(Task instructions): Write out all of the data again, exactly as it reads.

(Supplied data):
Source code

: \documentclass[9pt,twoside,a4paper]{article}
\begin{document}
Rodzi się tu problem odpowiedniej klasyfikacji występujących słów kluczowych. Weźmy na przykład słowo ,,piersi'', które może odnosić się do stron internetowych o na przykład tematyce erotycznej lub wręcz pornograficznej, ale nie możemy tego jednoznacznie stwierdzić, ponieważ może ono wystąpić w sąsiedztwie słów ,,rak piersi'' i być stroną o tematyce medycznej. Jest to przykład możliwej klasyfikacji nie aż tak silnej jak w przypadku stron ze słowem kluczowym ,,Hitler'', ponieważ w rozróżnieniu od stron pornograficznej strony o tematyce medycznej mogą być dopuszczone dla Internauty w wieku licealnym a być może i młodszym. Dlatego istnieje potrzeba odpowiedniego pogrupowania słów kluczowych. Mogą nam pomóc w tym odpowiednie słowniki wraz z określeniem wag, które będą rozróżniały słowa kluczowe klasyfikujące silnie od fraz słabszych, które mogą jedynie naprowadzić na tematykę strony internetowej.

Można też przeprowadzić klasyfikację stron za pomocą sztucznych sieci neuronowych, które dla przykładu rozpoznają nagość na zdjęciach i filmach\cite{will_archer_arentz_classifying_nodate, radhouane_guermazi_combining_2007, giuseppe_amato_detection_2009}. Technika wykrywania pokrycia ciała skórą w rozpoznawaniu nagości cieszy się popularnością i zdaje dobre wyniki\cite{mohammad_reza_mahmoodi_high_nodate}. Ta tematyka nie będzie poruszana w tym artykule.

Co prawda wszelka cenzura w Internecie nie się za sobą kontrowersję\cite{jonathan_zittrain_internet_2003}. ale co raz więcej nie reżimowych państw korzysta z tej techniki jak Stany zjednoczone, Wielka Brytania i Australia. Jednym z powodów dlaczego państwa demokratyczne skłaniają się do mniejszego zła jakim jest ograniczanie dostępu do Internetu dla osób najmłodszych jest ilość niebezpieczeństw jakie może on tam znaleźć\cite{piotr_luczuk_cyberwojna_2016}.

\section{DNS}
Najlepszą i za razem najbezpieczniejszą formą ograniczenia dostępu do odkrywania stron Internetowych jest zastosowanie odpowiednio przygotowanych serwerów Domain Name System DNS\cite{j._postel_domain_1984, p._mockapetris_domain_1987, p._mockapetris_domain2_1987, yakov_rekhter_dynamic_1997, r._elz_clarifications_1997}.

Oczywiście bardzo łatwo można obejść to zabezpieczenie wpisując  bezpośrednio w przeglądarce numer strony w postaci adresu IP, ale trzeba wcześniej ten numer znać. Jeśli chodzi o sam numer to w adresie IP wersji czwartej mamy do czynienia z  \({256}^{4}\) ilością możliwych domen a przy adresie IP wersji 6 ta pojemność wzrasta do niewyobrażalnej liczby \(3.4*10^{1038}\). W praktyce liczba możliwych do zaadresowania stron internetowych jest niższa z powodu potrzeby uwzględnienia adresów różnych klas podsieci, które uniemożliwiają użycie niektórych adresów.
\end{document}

(Exercise output):
Source code

: \documentclass[9pt,twoside,a4paper]{article}
\begin{document}
Rodzi się tu problem odpowiedniej klasyfikacji występujących słów kluczowych. Weźmy na przykład słowo ,,piersi'', które może odnosić się do stron internetowych o na przykład tematyce erotycznej lub wręcz pornograficznej, ale nie możemy tego jednoznacznie stwierdzić, ponieważ może ono wystąpić w sąsiedztwie słów ,,rak piersi'' i być stroną o tematyce medycznej. Jest to przykład możliwej klasyfikacji nie aż tak silnej jak w przypadku stron ze słowem kluczowym ,,Hitler'', ponieważ w rozróżnieniu od stron pornograficznej strony o tematyce medycznej mogą być dopuszczone dla Internauty w wieku licealnym a być może i młodszym. Dlatego istnieje potrzeba odpowiedniego pogrupowania słów kluczowych. Mogą nam pomóc w tym odpowiednie słowniki wraz z określeniem wag, które będą rozróżniały słowa kluczowe klasyfikujące silnie od fraz słabszych, które mogą jedynie naprowadzić na tematykę strony internetowej.

Można też przeprowadzić klasyfikację stron za pomocą sztucznych sieci neuronowych, które dla przykładu rozpoznają nagość na zdjęciach i filmach\cite{will_archer_arentz_classifying_nodate, radhouane_guermazi_combining_2007, giuseppe_amato_detection_2009}. Technika wykrywania pokrycia ciała skórą w rozpoznawaniu nagości cieszy się popularnością i zdaje dobre wyniki\cite{mohammad_reza_mahmoodi_high_nodate}. Ta tematyka nie będzie poruszana w tym artykule.

Co prawda wszelka cenzura w Internecie nie się za sobą kontrowersję\cite{jonathan_zittrain_internet_2003}. ale co raz więcej nie reżimowych państw korzysta z tej techniki jak Stany zjednoczone, Wielka Brytania i Australia. Jednym z powodów dlaczego państwa demokratyczne skłaniają się do mniejszego zła jakim jest ograniczanie dostępu do Internetu dla osób najmłodszych jest ilość niebezpieczeństw jakie może on tam znaleźć\cite{piotr_luczuk_cyberwojna_2016}.

\section{DNS}
Najlepszą i za razem najbezpieczniejszą formą ograniczenia dostępu do odkrywania stron Internetowych jest zastosowanie odpowiednio przygotowanych serwerów Domain Name System DNS\cite{j._postel_domain_1984, p._mockapetris_domain_1987, p._mockapetris_domain2_1987, yakov_rekhter_dynamic_1997, r._elz_clarifications_1997}.

Oczywiście bardzo łatwo można obejść to zabezpieczenie wpisując  bezpośrednio w przeglądarce numer strony w postaci adresu IP, ale trzeba wcześniej ten numer znać. Jeśli chodzi o sam numer to w adresie IP wersji czwartej mamy do czynienia z  \({256}^{4}\) ilością możliwych domen a przy adresie IP wersji 6 ta pojemność wzrasta do niewyobrażalnej liczby \(3.4*10^{1038}\). W praktyce liczba możliwych do zaadresowania stron internetowych jest niższa z powodu potrzeby uwzględnienia adresów różnych klas podsieci, które uniemożliwiają użycie niektórych adresów.
\end{document}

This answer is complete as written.